Over the past three decades scientists have been warning us about climate change and we nodded in agreement. Beyond nodding was anything done is the question we need to ask. At the recently concluded COP26 climate Summit my attention was drawn to the proud proclamation stating that Maharashtra bagged the ‘Inspiring Regional Leadership’ Award  from Under2 Coalition Climate Leadership Awards 2021 and became the only Indian state to win one of the three awards by Under2 at COP26 in Scotland!
Well Kudos to the prize winners but also time to ask for a honest answer. What was it that Maharashtra did so unique that it got the award.

Having travelled some of the length and breadth of our vast diverse country’s landscape, it would be an exercise in dishonesty to award any state extra marks for being environment friendly or climate resilient Let us discuss Maharashtra particularly Mumbai. Yes the glamourous, glittering financial capital of India. Climate resilience and environment friendly are two parameters that justify the award. Was it a well-managed PR exercise or is Mumbai truly a champion is the question? Air pollution, waste management, protection of natural spaces, wildlife habitats, green zones, NDZ, etc all are inextricably linked.

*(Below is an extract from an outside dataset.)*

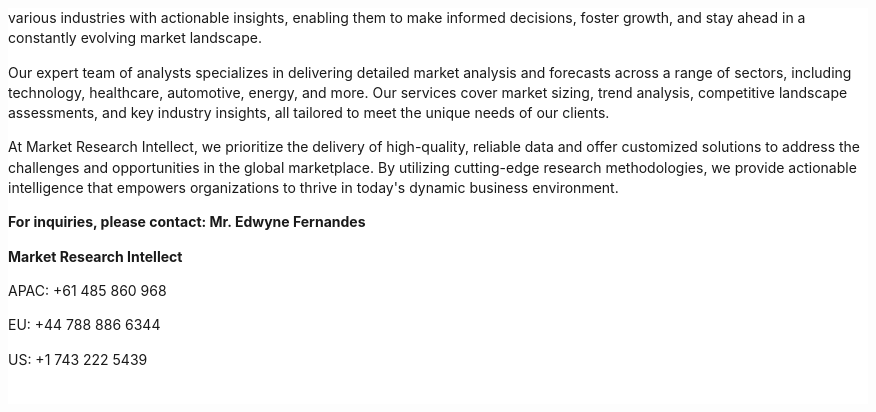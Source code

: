 various industries with actionable insights, enabling them to make informed decisions, foster growth, and stay ahead in a constantly evolving market landscape.</p><p>Our expert team of analysts specializes in delivering detailed market analysis and forecasts across a range of sectors, including technology, healthcare, automotive, energy, and more. Our services cover market sizing, trend analysis, competitive landscape assessments, and key industry insights, all tailored to meet the unique needs of our clients.</p><p>At Market Research Intellect, we prioritize the delivery of high-quality, reliable data and offer customized solutions to address the challenges and opportunities in the global marketplace. By utilizing cutting-edge research methodologies, we provide actionable intelligence that empowers organizations to thrive in today's dynamic business environment.</p><p><strong>For inquiries, please contact: Mr. Edwyne Fernandes</strong></p><p><strong>Market Research Intellect</strong></p><p>APAC: +61 485 860 968</p><p>EU: +44 788 886 6344</p><p>US: +1 743 222 5439</p></div><div class="article-main__content" data-test-id="publishing-text-block">&nbsp;</div>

While the Kejriwal govt bashers had a field day on National Television , a rude wake up call awaited us in Mumbai. On November 18 as winter set in, Mumbai outclassed Delhi in the race for most polluted city. Air Quality Index of 345 in a coastal city compared to a landlocked Delhi with a reading of 331. The immediate justification was that vehicles were the main culprit in causing high levels of pollution.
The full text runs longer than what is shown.